[Requirement] Your answer should restate each line of the data below word for word.

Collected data
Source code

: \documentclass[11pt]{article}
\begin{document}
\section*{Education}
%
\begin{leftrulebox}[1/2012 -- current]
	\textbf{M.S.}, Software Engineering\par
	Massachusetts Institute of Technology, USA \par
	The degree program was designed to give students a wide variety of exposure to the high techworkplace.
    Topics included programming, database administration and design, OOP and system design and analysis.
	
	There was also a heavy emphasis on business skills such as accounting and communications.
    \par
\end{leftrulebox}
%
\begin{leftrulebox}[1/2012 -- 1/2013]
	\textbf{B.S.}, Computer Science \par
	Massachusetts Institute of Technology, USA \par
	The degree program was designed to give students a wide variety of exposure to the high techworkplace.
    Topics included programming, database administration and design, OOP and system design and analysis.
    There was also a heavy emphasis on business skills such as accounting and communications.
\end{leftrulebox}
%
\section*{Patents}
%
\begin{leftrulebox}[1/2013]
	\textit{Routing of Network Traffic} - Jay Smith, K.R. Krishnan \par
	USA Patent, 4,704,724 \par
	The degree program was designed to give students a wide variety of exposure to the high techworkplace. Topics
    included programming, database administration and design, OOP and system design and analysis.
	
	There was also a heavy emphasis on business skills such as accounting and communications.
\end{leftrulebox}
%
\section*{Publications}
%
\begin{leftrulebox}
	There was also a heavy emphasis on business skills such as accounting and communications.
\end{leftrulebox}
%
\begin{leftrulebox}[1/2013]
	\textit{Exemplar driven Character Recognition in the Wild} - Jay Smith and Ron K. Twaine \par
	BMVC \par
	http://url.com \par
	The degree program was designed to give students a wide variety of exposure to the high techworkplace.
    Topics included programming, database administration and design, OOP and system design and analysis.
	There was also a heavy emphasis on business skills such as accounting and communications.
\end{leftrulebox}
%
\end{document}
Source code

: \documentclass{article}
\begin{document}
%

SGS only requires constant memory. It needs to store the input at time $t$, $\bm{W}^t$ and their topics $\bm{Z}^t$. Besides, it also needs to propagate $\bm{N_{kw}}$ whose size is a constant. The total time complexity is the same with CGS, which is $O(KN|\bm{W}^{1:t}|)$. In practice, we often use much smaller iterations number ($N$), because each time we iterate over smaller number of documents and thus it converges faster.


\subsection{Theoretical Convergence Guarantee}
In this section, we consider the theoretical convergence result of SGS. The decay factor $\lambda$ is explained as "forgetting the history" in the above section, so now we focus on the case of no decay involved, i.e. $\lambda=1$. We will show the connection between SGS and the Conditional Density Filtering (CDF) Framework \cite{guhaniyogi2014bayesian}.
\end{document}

[Result of this task]
Source code

: \documentclass[11pt]{article}
\begin{document}
\section*{Education}
%
\begin{leftrulebox}[1/2012 -- current]
	\textbf{M.S.}, Software Engineering\par
	Massachusetts Institute of Technology, USA \par
	The degree program was designed to give students a wide variety of exposure to the high techworkplace.
    Topics included programming, database administration and design, OOP and system design and analysis.
	
	There was also a heavy emphasis on business skills such as accounting and communications.
    \par
\end{leftrulebox}
%
\begin{leftrulebox}[1/2012 -- 1/2013]
	\textbf{B.S.}, Computer Science \par
	Massachusetts Institute of Technology, USA \par
	The degree program was designed to give students a wide variety of exposure to the high techworkplace.
    Topics included programming, database administration and design, OOP and system design and analysis.
    There was also a heavy emphasis on business skills such as accounting and communications.
\end{leftrulebox}
%
\section*{Patents}
%
\begin{leftrulebox}[1/2013]
	\textit{Routing of Network Traffic} - Jay Smith, K.R. Krishnan \par
	USA Patent, 4,704,724 \par
	The degree program was designed to give students a wide variety of exposure to the high techworkplace. Topics
    included programming, database administration and design, OOP and system design and analysis.
	
	There was also a heavy emphasis on business skills such as accounting and communications.
\end{leftrulebox}
%
\section*{Publications}
%
\begin{leftrulebox}
	There was also a heavy emphasis on business skills such as accounting and communications.
\end{leftrulebox}
%
\begin{leftrulebox}[1/2013]
	\textit{Exemplar driven Character Recognition in the Wild} - Jay Smith and Ron K. Twaine \par
	BMVC \par
	http://url.com \par
	The degree program was designed to give students a wide variety of exposure to the high techworkplace.
    Topics included programming, database administration and design, OOP and system design and analysis.
	There was also a heavy emphasis on business skills such as accounting and communications.
\end{leftrulebox}
%
\end{document}
Source code

: \documentclass{article}
\begin{document}
%

SGS only requires constant memory. It needs to store the input at time $t$, $\bm{W}^t$ and their topics $\bm{Z}^t$. Besides, it also needs to propagate $\bm{N_{kw}}$ whose size is a constant. The total time complexity is the same with CGS, which is $O(KN|\bm{W}^{1:t}|)$. In practice, we often use much smaller iterations number ($N$), because each time we iterate over smaller number of documents and thus it converges faster.


\subsection{Theoretical Convergence Guarantee}
In this section, we consider the theoretical convergence result of SGS. The decay factor $\lambda$ is explained as "forgetting the history" in the above section, so now we focus on the case of no decay involved, i.e. $\lambda=1$. We will show the connection between SGS and the Conditional Density Filtering (CDF) Framework \cite{guhaniyogi2014bayesian}.
\end{document}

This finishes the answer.